Report how many lines of the data contain the string "https". Add nothing.
====== GIVEN INFORMATION
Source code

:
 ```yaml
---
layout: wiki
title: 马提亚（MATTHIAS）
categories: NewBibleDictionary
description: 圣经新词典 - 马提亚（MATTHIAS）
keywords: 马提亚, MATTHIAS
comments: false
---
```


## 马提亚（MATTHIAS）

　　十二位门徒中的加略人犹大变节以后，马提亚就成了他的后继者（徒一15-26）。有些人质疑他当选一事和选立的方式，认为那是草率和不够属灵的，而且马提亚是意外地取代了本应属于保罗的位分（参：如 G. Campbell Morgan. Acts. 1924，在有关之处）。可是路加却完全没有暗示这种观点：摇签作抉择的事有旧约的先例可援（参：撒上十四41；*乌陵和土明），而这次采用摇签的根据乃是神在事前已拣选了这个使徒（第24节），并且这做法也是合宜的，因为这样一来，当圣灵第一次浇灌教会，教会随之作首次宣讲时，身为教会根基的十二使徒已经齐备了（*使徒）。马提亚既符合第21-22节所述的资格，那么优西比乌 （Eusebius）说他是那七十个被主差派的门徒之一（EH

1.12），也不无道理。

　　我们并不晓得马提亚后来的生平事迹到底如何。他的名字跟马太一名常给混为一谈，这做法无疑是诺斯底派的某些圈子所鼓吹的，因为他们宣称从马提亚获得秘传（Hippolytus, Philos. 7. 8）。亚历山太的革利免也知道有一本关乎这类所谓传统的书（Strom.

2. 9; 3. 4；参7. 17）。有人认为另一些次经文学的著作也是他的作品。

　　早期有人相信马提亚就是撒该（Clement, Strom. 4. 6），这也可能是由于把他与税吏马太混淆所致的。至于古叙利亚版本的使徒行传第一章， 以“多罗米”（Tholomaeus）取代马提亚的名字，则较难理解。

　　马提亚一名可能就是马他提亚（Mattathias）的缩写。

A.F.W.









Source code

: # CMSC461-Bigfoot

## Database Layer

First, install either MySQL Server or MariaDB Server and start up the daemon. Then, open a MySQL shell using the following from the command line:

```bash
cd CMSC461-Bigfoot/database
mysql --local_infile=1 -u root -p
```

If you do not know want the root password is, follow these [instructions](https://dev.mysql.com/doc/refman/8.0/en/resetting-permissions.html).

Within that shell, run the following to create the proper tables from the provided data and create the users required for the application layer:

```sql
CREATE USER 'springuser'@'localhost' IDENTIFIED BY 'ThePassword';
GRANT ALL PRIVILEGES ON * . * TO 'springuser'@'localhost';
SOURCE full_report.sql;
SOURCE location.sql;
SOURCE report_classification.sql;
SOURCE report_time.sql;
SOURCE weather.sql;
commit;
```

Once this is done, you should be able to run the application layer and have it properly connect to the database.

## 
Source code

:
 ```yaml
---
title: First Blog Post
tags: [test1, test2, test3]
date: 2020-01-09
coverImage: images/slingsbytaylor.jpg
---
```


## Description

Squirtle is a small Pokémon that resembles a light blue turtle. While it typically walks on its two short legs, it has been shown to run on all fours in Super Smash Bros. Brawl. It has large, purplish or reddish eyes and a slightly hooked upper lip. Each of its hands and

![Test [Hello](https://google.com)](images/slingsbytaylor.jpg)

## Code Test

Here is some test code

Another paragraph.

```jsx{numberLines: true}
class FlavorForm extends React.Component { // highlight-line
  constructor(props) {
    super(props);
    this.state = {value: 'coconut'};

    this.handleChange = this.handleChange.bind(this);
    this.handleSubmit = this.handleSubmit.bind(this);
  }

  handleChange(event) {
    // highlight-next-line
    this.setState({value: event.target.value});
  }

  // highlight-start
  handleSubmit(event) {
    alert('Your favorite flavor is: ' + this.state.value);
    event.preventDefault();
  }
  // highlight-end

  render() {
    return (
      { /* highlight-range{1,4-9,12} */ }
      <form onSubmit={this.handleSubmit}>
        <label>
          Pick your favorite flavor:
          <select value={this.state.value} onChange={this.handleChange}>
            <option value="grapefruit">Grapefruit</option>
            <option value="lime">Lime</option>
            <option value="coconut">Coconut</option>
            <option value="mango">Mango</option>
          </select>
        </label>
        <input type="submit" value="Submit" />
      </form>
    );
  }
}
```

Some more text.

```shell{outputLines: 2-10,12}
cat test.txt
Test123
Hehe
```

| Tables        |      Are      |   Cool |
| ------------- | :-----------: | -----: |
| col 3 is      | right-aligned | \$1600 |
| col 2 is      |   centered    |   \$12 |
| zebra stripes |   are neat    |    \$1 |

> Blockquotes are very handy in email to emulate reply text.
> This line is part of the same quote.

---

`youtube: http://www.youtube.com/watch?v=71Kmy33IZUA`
============
> _RESULT OF THIS EXERCISE_
2